If, instead of lending the money on the mortgages which was to be paid by the mortgagor to Rudnick in discharge of the first mortgage, the defendant had advanced the proceeds directly to him, and then had taken an assignment, the transaction would not have operated as a payment, but as a purchase. Bremer v. Columbian National Ins. Co. 199 Mass. 344. It having been the intention of the parties that the mortgage should be kept alive, the indebtedness was not extinguished or discharged, and the defendant succeeded to the security. Everett v. Gately, 183 Mass. 503, 505. Chetwynd v. Allen, [1899] 1 Ch. 353. It is not contended that either the amount paid by the bank, or the sum ad* vanced by Rudnick after notice of the attachment was in excess of the disbursements actually used for the purchase of the land and the construction of the building.

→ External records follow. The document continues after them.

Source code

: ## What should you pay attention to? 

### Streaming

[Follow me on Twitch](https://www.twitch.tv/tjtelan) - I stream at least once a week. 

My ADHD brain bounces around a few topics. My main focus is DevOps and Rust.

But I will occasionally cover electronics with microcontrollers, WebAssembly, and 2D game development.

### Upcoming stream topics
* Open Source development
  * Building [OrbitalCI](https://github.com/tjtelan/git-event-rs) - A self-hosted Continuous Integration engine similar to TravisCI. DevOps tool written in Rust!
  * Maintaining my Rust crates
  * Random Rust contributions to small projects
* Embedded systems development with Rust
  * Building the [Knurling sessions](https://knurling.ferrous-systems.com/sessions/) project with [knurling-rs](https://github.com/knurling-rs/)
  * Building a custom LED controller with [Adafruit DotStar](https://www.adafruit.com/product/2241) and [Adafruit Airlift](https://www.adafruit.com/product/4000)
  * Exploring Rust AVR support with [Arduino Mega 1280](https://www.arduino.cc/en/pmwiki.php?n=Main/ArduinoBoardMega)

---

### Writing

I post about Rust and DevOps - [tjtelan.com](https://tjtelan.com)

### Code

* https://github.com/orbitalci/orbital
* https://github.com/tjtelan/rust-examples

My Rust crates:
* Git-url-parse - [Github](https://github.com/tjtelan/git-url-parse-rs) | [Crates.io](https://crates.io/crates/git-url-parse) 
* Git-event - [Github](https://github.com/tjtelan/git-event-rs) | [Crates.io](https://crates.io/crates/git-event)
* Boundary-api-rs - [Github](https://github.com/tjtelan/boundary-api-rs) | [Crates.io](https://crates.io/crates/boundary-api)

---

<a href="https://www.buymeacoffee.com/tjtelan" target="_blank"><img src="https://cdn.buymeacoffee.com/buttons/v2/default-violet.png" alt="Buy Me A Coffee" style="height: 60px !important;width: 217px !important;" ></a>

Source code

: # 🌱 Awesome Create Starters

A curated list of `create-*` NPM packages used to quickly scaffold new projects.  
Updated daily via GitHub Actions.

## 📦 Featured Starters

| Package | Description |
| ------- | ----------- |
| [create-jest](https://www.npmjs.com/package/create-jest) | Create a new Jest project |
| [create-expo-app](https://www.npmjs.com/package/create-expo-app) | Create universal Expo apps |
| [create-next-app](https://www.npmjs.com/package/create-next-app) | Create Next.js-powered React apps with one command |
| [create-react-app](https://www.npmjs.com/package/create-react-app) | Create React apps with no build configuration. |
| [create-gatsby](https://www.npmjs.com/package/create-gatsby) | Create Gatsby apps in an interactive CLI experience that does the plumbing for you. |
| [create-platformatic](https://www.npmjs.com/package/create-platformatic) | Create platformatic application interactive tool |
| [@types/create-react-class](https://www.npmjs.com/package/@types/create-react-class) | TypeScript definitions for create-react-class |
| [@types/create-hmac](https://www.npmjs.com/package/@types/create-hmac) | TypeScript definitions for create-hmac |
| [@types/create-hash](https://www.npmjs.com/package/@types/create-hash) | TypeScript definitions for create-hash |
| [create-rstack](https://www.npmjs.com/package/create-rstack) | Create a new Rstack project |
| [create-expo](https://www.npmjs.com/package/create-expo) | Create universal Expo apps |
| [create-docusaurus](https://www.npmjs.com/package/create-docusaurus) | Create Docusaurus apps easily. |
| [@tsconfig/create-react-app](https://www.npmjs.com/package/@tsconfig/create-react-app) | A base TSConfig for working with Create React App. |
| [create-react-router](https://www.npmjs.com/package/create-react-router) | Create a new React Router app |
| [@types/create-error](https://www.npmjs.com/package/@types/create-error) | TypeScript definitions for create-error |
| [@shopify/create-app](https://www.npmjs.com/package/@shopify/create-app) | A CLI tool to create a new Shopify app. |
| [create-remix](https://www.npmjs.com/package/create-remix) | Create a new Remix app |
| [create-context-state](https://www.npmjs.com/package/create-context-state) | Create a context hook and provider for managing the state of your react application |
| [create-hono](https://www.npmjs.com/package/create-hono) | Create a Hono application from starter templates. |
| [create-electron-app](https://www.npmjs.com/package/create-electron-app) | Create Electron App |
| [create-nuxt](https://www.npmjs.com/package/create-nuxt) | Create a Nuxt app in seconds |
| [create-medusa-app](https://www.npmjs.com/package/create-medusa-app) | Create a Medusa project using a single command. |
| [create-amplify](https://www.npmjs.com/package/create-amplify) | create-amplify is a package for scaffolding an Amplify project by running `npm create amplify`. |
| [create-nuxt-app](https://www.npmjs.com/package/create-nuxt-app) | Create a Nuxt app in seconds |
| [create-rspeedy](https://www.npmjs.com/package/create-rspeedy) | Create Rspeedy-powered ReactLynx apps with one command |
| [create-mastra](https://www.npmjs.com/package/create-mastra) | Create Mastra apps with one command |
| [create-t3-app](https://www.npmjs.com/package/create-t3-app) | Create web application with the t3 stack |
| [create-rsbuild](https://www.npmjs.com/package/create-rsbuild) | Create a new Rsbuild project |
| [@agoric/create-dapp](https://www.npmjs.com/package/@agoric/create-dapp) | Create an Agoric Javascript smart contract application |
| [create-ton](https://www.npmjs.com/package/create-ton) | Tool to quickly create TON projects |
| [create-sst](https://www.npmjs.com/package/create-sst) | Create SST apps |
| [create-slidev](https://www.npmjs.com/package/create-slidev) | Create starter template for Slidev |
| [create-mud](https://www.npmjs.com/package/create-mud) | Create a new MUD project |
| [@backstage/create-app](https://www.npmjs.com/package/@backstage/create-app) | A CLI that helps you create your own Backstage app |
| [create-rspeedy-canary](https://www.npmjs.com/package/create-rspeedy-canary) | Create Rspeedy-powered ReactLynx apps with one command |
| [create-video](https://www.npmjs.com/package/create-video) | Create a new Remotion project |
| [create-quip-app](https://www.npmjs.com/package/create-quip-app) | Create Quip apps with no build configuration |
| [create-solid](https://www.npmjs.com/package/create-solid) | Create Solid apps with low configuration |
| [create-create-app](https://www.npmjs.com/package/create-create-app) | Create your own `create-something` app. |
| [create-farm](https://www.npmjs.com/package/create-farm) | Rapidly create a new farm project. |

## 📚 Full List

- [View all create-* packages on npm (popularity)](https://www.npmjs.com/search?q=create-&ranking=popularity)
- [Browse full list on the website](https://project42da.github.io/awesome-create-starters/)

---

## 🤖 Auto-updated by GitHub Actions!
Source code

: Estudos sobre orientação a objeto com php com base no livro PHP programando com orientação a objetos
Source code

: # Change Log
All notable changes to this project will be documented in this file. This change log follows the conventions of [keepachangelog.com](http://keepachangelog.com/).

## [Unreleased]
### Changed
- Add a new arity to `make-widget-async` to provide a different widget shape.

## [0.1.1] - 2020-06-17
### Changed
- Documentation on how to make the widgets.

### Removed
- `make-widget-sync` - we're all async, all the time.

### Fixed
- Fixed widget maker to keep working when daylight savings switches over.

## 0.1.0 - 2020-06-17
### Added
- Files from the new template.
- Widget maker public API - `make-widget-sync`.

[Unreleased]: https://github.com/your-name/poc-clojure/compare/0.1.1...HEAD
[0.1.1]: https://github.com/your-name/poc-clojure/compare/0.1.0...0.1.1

By the sale on execution the plaintiff came into the ownership of the property, of which the money put into the buildings formed a part. In the effort to retain the benefit of the last instalment by having it excepted from the mortgage, the plaintiff relies on the case of Barnard v. Moore, 8 Allen, 273, where after mortgaged personal property had been attached and the *221mortgagee had been summoned as a trustee, he sought to avail himself of the mortgage to secure other sums falling due from the mortgagor subsequent to the attachment and service. It was said in the opinion, that, the claim of the attaching creditor having become fixed, a new and distinct indebtedness could not be added which arose afterwards.

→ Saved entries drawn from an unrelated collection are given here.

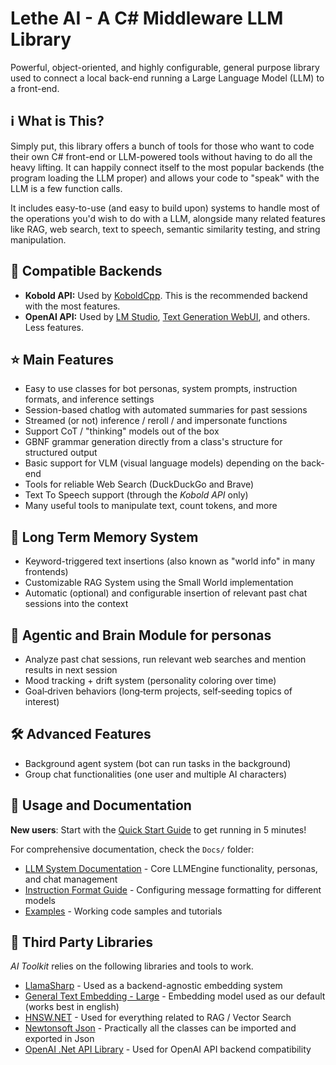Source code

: # Lethe AI - A C# Middleware LLM Library

Powerful, object-oriented, and highly configurable, general purpose library used to connect a local back-end running a Large Language Model (LLM) to a front-end.

## ℹ️ What is This?

Simply put, this library offers a bunch of tools for those who want to code their own C# front-end or LLM-powered tools without having to do all the heavy lifting. It can  happily connect itself to the most popular backends (the program loading the LLM proper) and allows your code to "speak" with the LLM is a few function calls. 

It includes easy-to-use (and easy to build upon) systems to handle most of the operations you'd wish to do with a LLM, alongside many related features like RAG, web search, text to speech, semantic similarity testing, and string manipulation.

## 🧩 Compatible Backends
- **Kobold API:** Used by [KoboldCpp](https://github.com/LostRuins/koboldcpp). This is the recommended backend with the most features.
- **OpenAI API:** Used by [LM Studio](https://lmstudio.ai/), [Text Generation WebUI](https://github.com/oobabooga/text-generation-webui), and others. Less features.

## ⭐ Main Features
- Easy to use classes for bot personas, system prompts, instruction formats, and inference settings
- Session-based chatlog with automated summaries for past sessions
- Streamed (or not) inference / reroll / and impersonate functions
- Support CoT / "thinking" models out of the box
- GBNF grammar generation directly from a class's structure for structured output
- Basic support for VLM (visual language models) depending on the back-end
- Tools for reliable Web Search (DuckDuckGo and Brave)
- Text To Speech support (through the *Kobold API* only)
- Many useful tools to manipulate text, count tokens, and more

## 📝 Long Term Memory System
- Keyword-triggered text insertions (also known as "world info" in many frontends)
- Customizable RAG System using the Small World implementation
- Automatic (optional) and configurable insertion of relevant past chat sessions into the context

## 🧠 Agentic and Brain Module for personas
- Analyze past chat sessions, run relevant web searches and mention results in next session
- Mood tracking + drift system (personality coloring over time)
- Goal‑driven behaviors (long‑term projects, self‑seeding topics of interest)

## 🛠️ Advanced Features
- Background agent system (bot can run tasks in the background)
- Group chat functionalities (one user and multiple AI characters)

## 🔎 Usage and Documentation

**New users**: Start with the [Quick Start Guide](Docs/QUICKSTART.md) to get running in 5 minutes!

For comprehensive documentation, check the `Docs/` folder:
- [LLM System Documentation](Docs/LLMSYSTEM.md) - Core LLMEngine functionality, personas, and chat management
- [Instruction Format Guide](Docs/INSTRUCTFORMAT.md) - Configuring message formatting for different models
- [Examples](Docs/Examples/) - Working code samples and tutorials

## 🤝 Third Party Libraries

*AI Toolkit* relies on the following libraries and tools to work.
- [LlamaSharp](https://github.com/SciSharp/LLamaSharp/) - Used as a backend-agnostic embedding system
- [General Text Embedding - Large](https://huggingface.co/thenlper/gte-large) - Embedding model used as our default (works best in english)
- [HNSW.NET](https://github.com/curiosity-ai/hnsw-sharp) - Used for everything related to RAG / Vector Search
- [Newtonsoft Json](https://www.newtonsoft.com/json) - Practically all the classes can be imported and exported in Json
- [OpenAI .Net API Library](https://github.com/openai/openai-dotnet) - Used for OpenAI API backend compatibility
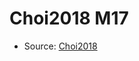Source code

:<a name="material" />

# Choi2018 M17
<script type="application/ld+json">
  {
    "@context": "https://schema.org/",
    "@type": "ChemicalSubstance",
    "http://purl.org/dc/terms/conformsTo":
      {
        "@type": "CreativeWork",
        "@id": "https://bioschemas.org/profiles/ChemicalSubstance/0.4-RELEASE/"
      },
    "@id": "https://egonw.github.io/nanowiki/nanowiki528.html#material",
    "name": "Choi2018 M17",
    "sameAs": "http://127.0.0.1/mediawiki/index.php/Special:URIResolver/Choi2018_M17"
  }
</script>


* Source: [Choi2018](http://127.0.0.1/mediawiki/index.php/Special:URIResolver/Choi2018)

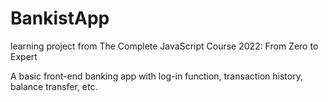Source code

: # BankistApp
learning project from The Complete JavaScript Course 2022: From Zero to Expert

A basic front-end banking app with log-in function, transaction history, balance transfer, etc.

In the present ease the full amount of the ultimate indebtedness was definitely fixed by the mortgage deed, which had been recorded, and, if only a part had been advanced at the time of the attachment, the plaintiff had constructive notice of the contract, the performance of which had not been interrupted. The continuance of the work of construction was not in any sense an attempt to tack on a new debt since contracted, but was the carrying out of the contract according to its terms. The mortgage still remained a valid incumbrance, to which for the full amount the plaintiff’s title is subordinate. Bassett v. Daniels, 136 Mass. 547. Tillinghast v. North End Savings Bank, 178 Mass. 458. Robinson v. Williams, 22 N. Y. 380. Witczinski v. Everman, 51 Miss. 841, 845. Nelson v. Iowa Eastern Railroad, 8 Am. Ry. Rep. 82. Galveston, Houston, Henderson Railroad v. Cowdery, 11 Wall. 459. It appears that when the mortgage was assigned the taxes which the mortgagor covenanted to pay were in arrears, and, they having remained unpaid, the plaintiff contends that the defendant cannot foreclose for this breach. But the unrestricted right of foreclosure continued, and could be exercised as well after as before the assignment. The power to sell for a covenant broken was not controllable at the will of the mortgagor, or by his successor in title, but, being irrevocable, could be suspended or waived only by the consent of the mortgagee, or by the defendant to whom his rights had passed.
The'result is, that the plaintiff is entitled to redeem on payment of the amount of the mortgage, and costs of foreclosure.

Decree accordingly.

 The provision of this section referred to in the plaintiff’s brief was that “ A loan on mortgage shall not be made except upon the report of not less than two members of the board of investment, who shall certify ” as there required. The requirements of § 29 as to applications for loans also were referred to.